What matters now is the present. And when young colleagues accuse us oldies of forever whingeing, they make an important point. Nostalgia is useless. In fact, it is worse than useless. It is a shelter from the world we are in; it just gets us off the hook of doing anything about it.

That said, the question of responsibility - of loyalty, even - remains on the table. Where should our loyalties lie, if not just to ourselves as actors in some Hobbesian horror show of unfettered egoism, nakedly self-centred ambition and ruthlessly self-interested competition? Is that why we entered the academy, choosing it in preference to other work just because we could not hack the heat of busier kitchens? That is what a lot of people outside universities think; and no doubt some inside them, too. The trouble is, they will continue to think so until we show them otherwise. And it is not hard to see their point.

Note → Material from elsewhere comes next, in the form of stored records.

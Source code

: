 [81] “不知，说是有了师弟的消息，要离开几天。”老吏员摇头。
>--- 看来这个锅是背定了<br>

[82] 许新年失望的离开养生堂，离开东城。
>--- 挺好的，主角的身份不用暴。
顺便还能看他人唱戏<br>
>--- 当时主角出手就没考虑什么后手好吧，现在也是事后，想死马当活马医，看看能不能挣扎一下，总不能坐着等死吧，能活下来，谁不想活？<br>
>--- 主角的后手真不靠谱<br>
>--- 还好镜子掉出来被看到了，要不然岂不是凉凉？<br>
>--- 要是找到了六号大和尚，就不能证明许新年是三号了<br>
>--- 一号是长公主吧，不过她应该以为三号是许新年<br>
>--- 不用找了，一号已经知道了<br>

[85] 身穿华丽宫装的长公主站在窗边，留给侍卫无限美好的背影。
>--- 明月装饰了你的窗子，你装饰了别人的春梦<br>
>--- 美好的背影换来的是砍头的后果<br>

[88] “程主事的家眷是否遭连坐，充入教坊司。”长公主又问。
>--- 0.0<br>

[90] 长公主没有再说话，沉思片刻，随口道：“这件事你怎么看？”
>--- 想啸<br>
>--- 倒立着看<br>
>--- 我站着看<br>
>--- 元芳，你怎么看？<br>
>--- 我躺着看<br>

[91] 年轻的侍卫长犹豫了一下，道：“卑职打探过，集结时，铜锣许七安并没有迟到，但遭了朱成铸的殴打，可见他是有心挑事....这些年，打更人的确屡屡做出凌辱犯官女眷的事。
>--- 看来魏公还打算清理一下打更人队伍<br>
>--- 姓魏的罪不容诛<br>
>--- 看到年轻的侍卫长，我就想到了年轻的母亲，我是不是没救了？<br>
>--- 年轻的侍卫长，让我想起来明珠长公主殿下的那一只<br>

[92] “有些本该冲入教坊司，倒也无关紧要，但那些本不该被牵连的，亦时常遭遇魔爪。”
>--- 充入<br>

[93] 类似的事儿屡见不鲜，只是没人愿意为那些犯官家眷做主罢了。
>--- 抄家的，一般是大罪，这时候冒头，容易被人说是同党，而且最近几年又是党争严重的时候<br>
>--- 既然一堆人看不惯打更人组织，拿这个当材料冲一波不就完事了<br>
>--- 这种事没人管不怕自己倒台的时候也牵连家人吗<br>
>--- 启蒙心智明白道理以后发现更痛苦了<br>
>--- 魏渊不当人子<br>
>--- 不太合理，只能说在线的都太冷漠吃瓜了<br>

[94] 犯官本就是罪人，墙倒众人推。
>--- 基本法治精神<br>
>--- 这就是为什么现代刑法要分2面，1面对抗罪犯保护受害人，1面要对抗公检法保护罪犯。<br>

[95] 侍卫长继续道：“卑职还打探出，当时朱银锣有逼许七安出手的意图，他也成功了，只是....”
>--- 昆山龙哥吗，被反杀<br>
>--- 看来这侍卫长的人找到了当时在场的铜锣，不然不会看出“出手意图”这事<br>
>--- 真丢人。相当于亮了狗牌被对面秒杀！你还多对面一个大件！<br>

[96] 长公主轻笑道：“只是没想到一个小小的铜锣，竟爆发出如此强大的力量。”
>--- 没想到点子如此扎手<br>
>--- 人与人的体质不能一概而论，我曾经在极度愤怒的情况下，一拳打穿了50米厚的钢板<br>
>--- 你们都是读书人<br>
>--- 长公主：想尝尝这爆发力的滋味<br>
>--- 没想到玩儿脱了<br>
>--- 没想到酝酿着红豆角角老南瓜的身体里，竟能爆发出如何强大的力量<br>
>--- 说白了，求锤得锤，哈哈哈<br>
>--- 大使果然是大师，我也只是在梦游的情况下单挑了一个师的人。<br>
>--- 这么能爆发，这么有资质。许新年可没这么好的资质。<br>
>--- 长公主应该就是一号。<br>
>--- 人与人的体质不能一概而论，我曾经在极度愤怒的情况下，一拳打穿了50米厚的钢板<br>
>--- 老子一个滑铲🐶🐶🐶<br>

So here is one suggestion. If it sounds old-fashioned - even positively medieval - then that is because it is. Still, it would be an effective antidote to both crusty nostalgia and to the dispensations of today's new realism. Perhaps our first responsibility is collegial, a responsibility to each other. After all, academic work is inevitably in the deepest sense co-operative; and everyone working and studying in the university is interdependent. Of course, that is not enough. But it would be a start. Isn't it worth thinking about what it might imply for what we do, for how we do it and for how others see us?

Bob Brecher is reader in moral philosophy, Brighton University.